My first was a beat up, lime green 1968 Chrysler Newport bought for $390 from a used car dealer in Sante Fe – my teenage kicks for a 6 week road trip across the southern US states. After that they sorta blur into one amorphous buying and selling experience. Not that there have been many, but simply because nothing ever compares to the first.
And last year on arrival in Los Angeles I picked up something that could absorb long weekends out in the desert and an occasional freeway commute. It has served me well but today is our last together – it’ll soon become someone elses first car.

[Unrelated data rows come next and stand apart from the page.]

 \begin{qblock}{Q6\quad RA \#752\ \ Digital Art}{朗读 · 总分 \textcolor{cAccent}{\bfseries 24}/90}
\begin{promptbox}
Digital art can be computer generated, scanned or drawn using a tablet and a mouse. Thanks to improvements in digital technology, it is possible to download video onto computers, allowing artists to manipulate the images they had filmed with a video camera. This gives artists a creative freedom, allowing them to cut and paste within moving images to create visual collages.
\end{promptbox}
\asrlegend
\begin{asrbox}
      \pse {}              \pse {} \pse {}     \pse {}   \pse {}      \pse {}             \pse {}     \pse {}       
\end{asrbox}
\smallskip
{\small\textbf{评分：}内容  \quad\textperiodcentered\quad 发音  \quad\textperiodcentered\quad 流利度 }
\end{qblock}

There’s something quite beautiful about the whole US car selling experience: from posting onto Craigslist: to lo-ball fishing expeditions by dealers trying to make a quick cash purchase; strangers brought together by a sufficiently shared sense of purpose; small talk as an affinity strategy; and the emotional investment (or otherwise) that the stakeholders go through to make sure its the right decision at the right price. On the one side you have the small negative remarks designed to undermine the asking price “it’ll cost at least a thousand to repair the air-con”, the tsking at the tread on the tires, and on the other side framing the purchase not on engine size, or wear, or miles on the clock but in terms of lifestyle choices. It feels good to cut through the stereotype posturing of how we think we should behave
Today’s US car buyer has a number of tools at their disposal – the Blue Book and CARFAX being some of the most popular. But given the data streams increasingly available from the vehicle itself and our our penchant for self-documentation the future perfect car buyer will be able to pull a wider variety of sources into their purchasing decision. In fact the whole notion of ‘ownership’ is likely to change: mostly I suspect through innovative packaging of the whole ‘car’ experience from financing to entertainment to insurance to destination discounts; increasingly through shared use schemes such as ZipCar; and with a underlying awareness that our vehicles have had an interesting life before they met us, and will continue to do so after we are long gone. Think cradle to cradle with access to hard usage data and social media appearances thrown in.
For any given object how might an awareness of past and future use and context affect the sale? Today’s the psychology is all about closing the deal and moving on, in our future perfect there is no closure, just continuity.
Dear new owner. I know it’s your first car, there’s a fresh role of quarters in the coin tray. Enjoy.